Es entonces que, en el puerto Mollendo conocí a la familia Chávez Ojeda, de muy buena reputación espiritual, la que sin el menor titubeo me abrió las puertas de su hogar, tal cual lo hacían como norma de su ética cristiana, con todos sin excepción. Uno de los hijos de esa honorable familia, de nombre domingo, ingresó al Instituto Bíblico destacándose como hombre útil en las manos de Dios.

En Mollendo, mucho me llamó la atención que en cada arribo del ferrocarril procedente de Arequipa, en su habitual escala en la Joya (valle de Majes) embarcaran cientos de latas de tierra, para luego ser vendidas en dicho puerto y a buen precio. Era que la población del puerto sureño, como bien lo afirmó el ensayista Arrieta Málaga, está ubicada “sobre una roca solitaria”. Las gentes requerían con inusitada ansiedad de cualquier cantidad de tierra para usarla en el sembrío de Flores y plantas, con el fin de hacer la vida más llevadera.

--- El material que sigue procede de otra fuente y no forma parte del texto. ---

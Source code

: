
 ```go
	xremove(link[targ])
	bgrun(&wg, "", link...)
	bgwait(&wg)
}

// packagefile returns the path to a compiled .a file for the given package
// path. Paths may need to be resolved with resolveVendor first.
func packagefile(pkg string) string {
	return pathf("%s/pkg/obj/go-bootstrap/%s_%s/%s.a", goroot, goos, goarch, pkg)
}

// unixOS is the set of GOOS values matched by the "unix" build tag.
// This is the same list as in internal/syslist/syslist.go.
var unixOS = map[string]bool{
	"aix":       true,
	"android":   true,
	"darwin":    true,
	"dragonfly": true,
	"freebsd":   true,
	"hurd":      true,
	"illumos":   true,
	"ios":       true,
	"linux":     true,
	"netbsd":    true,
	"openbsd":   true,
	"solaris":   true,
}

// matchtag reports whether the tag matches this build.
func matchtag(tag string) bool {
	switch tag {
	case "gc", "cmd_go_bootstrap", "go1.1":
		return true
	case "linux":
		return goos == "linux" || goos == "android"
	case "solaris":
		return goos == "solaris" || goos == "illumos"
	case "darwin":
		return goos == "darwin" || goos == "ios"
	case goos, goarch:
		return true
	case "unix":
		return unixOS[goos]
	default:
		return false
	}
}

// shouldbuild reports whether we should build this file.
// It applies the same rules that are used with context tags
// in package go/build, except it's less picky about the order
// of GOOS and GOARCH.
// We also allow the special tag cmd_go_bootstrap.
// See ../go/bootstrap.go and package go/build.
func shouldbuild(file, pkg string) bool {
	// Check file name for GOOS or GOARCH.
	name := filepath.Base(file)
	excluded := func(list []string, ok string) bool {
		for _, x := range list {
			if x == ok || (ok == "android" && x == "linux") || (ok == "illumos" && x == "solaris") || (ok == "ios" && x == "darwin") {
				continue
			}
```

Ahora bien, cuatro meses estaba ocupado en la vehemente tarea de colportor en los ávidos pueblos del sur peruana, enfrentando incontables desdenes y peligros inherentes a mi osada ambición de difundir las Sagradas Escrituras, me sirvieron de acicate para fortalecer mi fe de creyente. La palabra de Dios, edifica, renueva y fortalece a los crédulos y salva y redime a los frustrados inconversos.

Obviamente, a la Lima Virreinal retorné casi sin zapatos; cientos de kilómetros los habían traspuestos paso a paso en sincero afán de llegar al más apartado y aislado corazón humano.

¡Qué felicidad! Respecto al balance de los libros distribuidos, se me felicitó y entregó una constancia de mi labor. “Ni el que siembra ni el que riega es algo, si no el que da el fruto y el crecimiento es Dios”. Cientos de ejemplares de la Biblia y Nuevos Testamentos, así como millares de porciones puestas en manso de gente de toda índole, motiva impulsivamente a orar, como el labriego, para que la semilla germine y dé frutos buenos y abundantes.

En realidad, como bien sabemos, algunos libros informan, otros reforman, pero solo la Biblia transforma.

La Sociedad Bíblica Británica y Extranjera, entonces tenían sus oficinas en la Provincia Constitucional del Callao. (1948).